When reading the history of the Jewish people, of their flight
from, slavery to death, of their exchange of tyrants, I must
confess that my sympathies are all aroused in their behalf. They
were cheated, deceived and abused. Their god was quick-tempered,
unreasonable, cruel, revengeful and dishonest. He was always
promising but never performed. He wasted time in ceremony and
childish detail, and in the exaggeration of what he had done. It is
impossible for me to conceive of a character more utterly
detestable than that of the Hebrew god. He had solemnly promised
the Jews that he would take them from Egypt to a land flowing with
milk and honey. He had led them to believe that in a little while
their troubles would be over, and that they would soon be in the
land of Canaan, surrounded by their wives and little ones, forget
the stripes and tears of Egypt. After promising the poor wanderers
again and again that he would lead them in safety to the promised
land of Joy and plenty, this God, forgetting every promise, said to
the wretches in his power: – “Your carcasses shall fall in this
wilderness and your children shall wander until your carcasses be
wasted.” This curse was the conclusion of the whole matter. Into
this dust of death and night faded all the promises of God. Into
this rottenness of wandering despair fell all the dreams of liberty
and home. Millions of corpses were left to rot in the desert, and
each one certified to the dishonesty of Jehovah. I cannot believe
these things. They are so cruel and heartless, that my blood is
chilled and my sense of justice shocked. A book that is equally
abhorrent to my head and heart, cannot be accepted as a revelation
from God.
When we think of the poor Jews, destroyed, murdered, bitten by
serpents, visited by plagues, decimated by famine, butchered by
each other, swallowed by the earth, frightened, cursed, starved,
deceived, robbed and outraged, how thankful we should be that we
are not the chosen people of God. No wonder that they longed for
the slavery of Egypt, and remembered with sorrow the unhappy day
when they exchanged masters.
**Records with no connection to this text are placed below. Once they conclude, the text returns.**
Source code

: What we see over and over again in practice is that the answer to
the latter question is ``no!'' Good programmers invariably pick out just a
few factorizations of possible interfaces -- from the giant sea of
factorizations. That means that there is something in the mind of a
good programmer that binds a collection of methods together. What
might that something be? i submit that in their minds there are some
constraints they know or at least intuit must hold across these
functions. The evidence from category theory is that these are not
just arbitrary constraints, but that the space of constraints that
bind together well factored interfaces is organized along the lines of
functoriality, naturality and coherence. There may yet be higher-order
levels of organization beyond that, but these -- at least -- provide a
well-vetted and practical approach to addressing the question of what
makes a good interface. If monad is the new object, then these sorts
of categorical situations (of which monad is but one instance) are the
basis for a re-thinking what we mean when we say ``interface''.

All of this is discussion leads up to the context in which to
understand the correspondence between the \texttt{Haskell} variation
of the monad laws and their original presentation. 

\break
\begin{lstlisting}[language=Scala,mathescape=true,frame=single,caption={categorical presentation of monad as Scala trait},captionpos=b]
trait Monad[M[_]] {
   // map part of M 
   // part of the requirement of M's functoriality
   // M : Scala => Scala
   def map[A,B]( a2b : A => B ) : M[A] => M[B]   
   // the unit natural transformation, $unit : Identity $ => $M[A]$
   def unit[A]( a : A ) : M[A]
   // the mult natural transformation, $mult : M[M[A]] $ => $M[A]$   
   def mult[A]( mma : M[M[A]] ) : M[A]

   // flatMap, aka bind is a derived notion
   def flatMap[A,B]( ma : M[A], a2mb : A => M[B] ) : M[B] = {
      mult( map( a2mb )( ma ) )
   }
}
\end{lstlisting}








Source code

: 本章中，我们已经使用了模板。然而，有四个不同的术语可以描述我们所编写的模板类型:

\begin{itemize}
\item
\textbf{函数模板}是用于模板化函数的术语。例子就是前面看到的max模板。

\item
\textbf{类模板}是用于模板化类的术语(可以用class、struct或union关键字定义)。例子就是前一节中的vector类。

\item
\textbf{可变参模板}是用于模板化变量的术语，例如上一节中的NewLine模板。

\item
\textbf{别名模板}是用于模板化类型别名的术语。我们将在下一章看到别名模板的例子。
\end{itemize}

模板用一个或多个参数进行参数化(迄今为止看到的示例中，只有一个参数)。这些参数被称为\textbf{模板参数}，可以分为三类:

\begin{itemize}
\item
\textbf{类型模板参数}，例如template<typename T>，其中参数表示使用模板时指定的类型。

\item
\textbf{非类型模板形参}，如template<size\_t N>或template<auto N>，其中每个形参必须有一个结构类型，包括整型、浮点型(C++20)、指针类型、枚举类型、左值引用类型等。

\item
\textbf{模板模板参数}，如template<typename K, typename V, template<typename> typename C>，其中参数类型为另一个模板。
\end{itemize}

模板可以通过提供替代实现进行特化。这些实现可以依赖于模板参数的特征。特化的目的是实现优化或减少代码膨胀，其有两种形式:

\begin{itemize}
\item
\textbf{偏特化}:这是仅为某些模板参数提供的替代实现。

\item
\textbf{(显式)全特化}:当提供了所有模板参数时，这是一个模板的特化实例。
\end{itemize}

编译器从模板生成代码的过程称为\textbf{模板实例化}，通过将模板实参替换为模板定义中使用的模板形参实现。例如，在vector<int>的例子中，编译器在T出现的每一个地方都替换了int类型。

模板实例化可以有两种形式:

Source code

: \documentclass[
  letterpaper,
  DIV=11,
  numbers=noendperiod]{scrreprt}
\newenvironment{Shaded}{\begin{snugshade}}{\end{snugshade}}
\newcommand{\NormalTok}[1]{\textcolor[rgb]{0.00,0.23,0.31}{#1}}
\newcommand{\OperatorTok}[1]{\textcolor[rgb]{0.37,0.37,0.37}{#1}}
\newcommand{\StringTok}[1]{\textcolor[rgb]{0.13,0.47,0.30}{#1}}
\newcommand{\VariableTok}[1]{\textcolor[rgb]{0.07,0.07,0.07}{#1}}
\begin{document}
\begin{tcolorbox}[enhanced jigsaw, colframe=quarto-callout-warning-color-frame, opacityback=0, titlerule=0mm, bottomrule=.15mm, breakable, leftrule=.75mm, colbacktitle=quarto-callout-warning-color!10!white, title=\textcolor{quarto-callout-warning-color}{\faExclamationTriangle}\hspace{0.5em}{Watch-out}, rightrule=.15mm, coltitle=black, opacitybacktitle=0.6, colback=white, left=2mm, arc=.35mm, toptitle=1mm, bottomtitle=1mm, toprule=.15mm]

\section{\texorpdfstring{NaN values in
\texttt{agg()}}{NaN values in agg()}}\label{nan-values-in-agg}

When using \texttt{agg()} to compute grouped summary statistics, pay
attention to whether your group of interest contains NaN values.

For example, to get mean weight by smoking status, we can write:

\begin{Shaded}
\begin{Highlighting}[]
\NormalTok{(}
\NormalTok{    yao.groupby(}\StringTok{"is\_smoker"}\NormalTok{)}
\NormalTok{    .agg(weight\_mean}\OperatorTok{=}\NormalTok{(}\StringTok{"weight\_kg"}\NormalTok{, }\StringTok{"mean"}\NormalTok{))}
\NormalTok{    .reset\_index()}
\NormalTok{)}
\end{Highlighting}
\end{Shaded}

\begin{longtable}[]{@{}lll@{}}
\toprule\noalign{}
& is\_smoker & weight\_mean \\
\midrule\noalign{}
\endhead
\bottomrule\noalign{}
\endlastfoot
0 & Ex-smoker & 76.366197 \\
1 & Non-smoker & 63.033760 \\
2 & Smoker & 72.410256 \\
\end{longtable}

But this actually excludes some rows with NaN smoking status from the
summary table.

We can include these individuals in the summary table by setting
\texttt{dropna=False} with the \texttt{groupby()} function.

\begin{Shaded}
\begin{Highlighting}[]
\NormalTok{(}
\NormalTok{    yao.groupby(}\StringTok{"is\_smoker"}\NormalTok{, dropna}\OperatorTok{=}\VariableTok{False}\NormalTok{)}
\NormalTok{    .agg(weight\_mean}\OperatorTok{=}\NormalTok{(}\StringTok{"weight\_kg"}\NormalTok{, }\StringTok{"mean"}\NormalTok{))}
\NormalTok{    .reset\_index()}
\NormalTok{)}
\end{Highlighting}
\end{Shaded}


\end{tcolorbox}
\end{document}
Compared with Jehovah, Pharaoh was a
benefactor, and the tyranny of Egypt was freedom to those who
suffered the liberty of God.
While reading the Pentateuch, I am filled with indignation,
pity and horror. Nothing can be sadder than the history of the
starved and frightened wretches who wandered over the desolate
crags and sands of wilderness and desert, the prey of famine,
sword, and plague. Ignorant and superstitious to the last degree,
governed by falsehood, plundered by hypocrisy, they were the sport
of priests, and the food of fear. God was their greatest enemy, and
death their only friend.
It is impossible to conceive of a more thoroughly despicable,
hateful, and arrogant being, than the Jewish god. He is without a
redeeming feature. In the mythology of the world he has no
parallel. He, only, is never touched by agony and tears. He
delights only in blood and pain. Human affections are naught to
him. He cares neither for love nor music, beauty nor Joy. A false
friend, an unjust judge, a braggart, hypocrite, and tyrant, sincere
in hatred, jealous, vain, and revengeful, false in promise, honest
in curse, suspicious, ignorant, and changeable, infamous and
hideous: – such is the God of the Pentateuch.